TASK TO COMPLETE →
Where in the records does the word "cond" occur? Copy each line in which it does.

▬▬▬▬▬▬▬▬▬▬

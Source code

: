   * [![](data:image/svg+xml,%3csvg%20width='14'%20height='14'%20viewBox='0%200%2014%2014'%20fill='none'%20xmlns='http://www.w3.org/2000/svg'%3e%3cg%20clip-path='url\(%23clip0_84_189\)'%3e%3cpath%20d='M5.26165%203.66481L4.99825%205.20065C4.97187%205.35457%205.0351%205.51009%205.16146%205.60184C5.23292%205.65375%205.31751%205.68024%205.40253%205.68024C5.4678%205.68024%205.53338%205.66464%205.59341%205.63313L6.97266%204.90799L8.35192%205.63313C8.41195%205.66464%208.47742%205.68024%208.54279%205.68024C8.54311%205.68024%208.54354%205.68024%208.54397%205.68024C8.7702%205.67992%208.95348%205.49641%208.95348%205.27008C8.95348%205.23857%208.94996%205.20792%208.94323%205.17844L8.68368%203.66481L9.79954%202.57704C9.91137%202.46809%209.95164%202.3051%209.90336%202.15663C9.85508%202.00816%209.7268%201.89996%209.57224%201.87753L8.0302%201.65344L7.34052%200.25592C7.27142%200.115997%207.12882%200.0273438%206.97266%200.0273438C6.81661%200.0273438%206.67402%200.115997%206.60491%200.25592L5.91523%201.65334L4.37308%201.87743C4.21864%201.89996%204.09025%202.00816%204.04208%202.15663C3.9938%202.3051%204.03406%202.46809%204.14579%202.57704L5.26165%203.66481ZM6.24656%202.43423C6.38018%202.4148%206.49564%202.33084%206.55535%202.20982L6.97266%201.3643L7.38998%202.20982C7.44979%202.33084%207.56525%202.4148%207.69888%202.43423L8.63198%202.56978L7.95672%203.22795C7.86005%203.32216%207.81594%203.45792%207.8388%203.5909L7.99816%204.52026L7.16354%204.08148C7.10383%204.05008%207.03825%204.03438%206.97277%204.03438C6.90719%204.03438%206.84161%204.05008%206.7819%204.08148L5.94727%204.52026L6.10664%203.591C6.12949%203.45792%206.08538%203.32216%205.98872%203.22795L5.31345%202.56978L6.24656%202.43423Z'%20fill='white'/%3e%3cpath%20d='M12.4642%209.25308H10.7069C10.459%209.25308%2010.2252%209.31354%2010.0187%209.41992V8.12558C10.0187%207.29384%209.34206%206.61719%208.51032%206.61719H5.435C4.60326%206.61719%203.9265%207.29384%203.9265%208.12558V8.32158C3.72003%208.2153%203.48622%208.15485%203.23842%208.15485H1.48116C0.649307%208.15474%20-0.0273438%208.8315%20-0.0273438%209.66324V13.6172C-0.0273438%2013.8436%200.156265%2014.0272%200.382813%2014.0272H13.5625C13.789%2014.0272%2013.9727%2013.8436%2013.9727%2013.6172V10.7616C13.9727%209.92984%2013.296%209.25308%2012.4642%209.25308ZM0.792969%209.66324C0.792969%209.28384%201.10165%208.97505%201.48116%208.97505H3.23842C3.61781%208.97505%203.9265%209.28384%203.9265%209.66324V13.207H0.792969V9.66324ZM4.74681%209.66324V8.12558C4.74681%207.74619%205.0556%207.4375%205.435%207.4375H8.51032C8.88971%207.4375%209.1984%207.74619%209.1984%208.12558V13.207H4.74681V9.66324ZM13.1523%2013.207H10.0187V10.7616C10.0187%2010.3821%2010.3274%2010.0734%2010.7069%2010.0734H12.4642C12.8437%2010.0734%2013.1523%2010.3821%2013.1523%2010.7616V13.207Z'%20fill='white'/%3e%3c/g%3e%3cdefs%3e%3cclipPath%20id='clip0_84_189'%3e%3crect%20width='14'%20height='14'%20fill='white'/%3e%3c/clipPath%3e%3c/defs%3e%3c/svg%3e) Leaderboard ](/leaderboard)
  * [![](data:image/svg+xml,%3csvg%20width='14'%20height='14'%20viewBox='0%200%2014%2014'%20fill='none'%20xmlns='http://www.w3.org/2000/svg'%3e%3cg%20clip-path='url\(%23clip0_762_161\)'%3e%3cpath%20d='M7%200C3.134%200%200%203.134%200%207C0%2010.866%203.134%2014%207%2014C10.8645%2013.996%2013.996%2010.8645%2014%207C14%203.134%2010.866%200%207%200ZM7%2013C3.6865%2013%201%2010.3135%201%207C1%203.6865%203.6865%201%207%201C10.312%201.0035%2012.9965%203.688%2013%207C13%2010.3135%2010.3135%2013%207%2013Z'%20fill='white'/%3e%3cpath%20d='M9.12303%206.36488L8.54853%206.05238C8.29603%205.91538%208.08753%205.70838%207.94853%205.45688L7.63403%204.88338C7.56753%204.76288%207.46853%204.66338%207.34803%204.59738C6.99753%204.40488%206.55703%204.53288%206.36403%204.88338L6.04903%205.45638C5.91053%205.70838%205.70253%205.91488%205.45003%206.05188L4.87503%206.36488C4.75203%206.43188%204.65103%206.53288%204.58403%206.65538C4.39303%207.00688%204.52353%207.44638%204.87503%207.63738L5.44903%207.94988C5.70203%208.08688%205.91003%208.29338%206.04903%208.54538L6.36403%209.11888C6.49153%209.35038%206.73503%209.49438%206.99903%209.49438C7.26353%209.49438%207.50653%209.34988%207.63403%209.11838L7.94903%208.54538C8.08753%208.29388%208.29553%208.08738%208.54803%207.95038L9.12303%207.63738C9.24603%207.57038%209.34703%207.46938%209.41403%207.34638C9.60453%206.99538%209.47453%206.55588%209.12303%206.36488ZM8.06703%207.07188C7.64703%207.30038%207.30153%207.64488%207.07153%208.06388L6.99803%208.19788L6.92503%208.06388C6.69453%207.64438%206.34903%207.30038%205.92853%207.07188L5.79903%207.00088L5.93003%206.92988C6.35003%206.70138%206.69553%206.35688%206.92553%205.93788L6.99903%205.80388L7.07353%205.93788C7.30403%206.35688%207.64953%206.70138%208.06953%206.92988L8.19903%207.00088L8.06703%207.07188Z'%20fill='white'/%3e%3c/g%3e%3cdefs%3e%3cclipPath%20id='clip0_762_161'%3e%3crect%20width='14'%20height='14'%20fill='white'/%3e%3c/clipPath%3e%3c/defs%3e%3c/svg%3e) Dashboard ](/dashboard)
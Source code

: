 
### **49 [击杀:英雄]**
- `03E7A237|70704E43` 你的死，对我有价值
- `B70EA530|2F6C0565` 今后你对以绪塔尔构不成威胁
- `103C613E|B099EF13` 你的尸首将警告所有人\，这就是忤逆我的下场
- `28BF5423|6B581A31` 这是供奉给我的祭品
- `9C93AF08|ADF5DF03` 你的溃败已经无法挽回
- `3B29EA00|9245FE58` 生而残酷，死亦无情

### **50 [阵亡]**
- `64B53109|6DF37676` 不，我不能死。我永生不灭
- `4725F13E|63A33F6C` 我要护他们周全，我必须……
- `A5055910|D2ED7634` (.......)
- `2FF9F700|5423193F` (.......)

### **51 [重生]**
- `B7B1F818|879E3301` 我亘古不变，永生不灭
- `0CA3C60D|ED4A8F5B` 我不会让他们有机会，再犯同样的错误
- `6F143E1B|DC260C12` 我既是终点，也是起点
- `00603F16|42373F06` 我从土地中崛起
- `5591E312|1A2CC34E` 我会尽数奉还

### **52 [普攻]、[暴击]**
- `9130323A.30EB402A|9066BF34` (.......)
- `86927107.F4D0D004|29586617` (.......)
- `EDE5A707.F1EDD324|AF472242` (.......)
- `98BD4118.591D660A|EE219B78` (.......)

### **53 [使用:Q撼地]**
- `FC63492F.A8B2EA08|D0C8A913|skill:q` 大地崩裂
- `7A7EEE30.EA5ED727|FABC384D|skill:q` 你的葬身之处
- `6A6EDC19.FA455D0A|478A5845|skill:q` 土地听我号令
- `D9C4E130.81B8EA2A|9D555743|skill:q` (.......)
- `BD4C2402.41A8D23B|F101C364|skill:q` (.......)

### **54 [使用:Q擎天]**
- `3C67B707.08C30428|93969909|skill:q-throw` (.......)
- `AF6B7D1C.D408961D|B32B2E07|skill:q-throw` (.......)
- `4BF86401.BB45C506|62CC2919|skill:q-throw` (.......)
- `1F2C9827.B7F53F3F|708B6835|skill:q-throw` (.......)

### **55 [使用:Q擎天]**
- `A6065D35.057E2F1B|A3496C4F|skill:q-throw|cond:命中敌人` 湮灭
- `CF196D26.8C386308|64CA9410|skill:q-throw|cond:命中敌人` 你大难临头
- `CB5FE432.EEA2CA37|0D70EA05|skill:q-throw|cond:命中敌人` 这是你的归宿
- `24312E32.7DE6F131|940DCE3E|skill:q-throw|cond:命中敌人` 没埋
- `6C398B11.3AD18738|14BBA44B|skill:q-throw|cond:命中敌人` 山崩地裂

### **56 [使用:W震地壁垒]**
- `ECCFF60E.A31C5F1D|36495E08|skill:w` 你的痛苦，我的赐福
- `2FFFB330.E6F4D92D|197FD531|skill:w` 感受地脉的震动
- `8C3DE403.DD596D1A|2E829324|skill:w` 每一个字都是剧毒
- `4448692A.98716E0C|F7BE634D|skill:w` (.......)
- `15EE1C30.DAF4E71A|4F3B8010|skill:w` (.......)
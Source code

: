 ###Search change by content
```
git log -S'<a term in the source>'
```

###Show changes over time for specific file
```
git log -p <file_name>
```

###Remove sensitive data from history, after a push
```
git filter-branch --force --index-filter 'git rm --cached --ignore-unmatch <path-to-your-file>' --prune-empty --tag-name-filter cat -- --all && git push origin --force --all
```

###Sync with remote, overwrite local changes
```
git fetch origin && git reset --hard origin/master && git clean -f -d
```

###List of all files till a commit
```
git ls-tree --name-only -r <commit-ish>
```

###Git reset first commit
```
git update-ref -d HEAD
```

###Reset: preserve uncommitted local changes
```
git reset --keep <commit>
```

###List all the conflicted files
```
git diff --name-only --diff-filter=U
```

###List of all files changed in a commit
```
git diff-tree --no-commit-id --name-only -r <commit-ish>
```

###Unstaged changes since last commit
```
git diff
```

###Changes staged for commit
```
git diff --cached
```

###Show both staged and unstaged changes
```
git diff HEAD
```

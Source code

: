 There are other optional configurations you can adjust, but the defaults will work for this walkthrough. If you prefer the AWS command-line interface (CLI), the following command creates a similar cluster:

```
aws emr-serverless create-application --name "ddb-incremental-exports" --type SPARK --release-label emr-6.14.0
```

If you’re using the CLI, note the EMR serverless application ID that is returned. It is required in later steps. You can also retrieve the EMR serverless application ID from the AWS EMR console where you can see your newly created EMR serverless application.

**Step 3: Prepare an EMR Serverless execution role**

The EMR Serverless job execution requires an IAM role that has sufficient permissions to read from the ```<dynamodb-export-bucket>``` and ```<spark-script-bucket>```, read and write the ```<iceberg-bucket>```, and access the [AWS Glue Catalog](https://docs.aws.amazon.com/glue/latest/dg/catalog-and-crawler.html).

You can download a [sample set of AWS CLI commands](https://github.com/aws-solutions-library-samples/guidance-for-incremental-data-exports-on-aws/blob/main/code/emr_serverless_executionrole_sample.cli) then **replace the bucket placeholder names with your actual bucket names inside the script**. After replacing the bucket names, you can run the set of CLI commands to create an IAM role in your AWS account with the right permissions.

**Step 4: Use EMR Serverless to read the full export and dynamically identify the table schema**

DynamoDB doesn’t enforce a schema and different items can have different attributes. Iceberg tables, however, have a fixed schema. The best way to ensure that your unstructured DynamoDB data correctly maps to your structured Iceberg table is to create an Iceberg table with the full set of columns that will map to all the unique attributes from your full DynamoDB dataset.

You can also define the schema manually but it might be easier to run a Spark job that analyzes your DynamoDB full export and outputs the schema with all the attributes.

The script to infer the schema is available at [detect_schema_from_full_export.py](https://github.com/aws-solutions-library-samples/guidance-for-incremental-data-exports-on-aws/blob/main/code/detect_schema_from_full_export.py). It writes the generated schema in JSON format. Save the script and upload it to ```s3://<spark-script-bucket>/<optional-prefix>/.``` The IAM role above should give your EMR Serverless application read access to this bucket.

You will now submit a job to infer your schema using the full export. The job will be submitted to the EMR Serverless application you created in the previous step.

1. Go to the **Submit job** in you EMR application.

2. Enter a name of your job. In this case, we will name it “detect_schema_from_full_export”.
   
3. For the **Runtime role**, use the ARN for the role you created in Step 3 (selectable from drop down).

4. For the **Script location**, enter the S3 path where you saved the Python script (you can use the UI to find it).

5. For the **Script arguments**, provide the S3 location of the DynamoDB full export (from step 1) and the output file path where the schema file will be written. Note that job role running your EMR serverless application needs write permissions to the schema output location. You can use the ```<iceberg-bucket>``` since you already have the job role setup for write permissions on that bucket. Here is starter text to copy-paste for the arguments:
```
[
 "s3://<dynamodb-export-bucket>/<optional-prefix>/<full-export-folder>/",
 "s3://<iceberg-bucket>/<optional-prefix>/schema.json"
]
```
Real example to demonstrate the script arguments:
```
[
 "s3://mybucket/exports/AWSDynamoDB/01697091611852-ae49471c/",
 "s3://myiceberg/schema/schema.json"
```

▬▬▬▬▬▬▬▬▬▬

TASK ANSWER →
- `A6065D35.057E2F1B|A3496C4F|skill:q-throw|cond:命中敌人` 湮灭
- `CF196D26.8C386308|64CA9410|skill:q-throw|cond:命中敌人` 你大难临头
- `CB5FE432.EEA2CA37|0D70EA05|skill:q-throw|cond:命中敌人` 这是你的归宿
- `24312E32.7DE6F131|940DCE3E|skill:q-throw|cond:命中敌人` 没埋
- `6C398B11.3AD18738|14BBA44B|skill:q-throw|cond:命中敌人` 山崩地裂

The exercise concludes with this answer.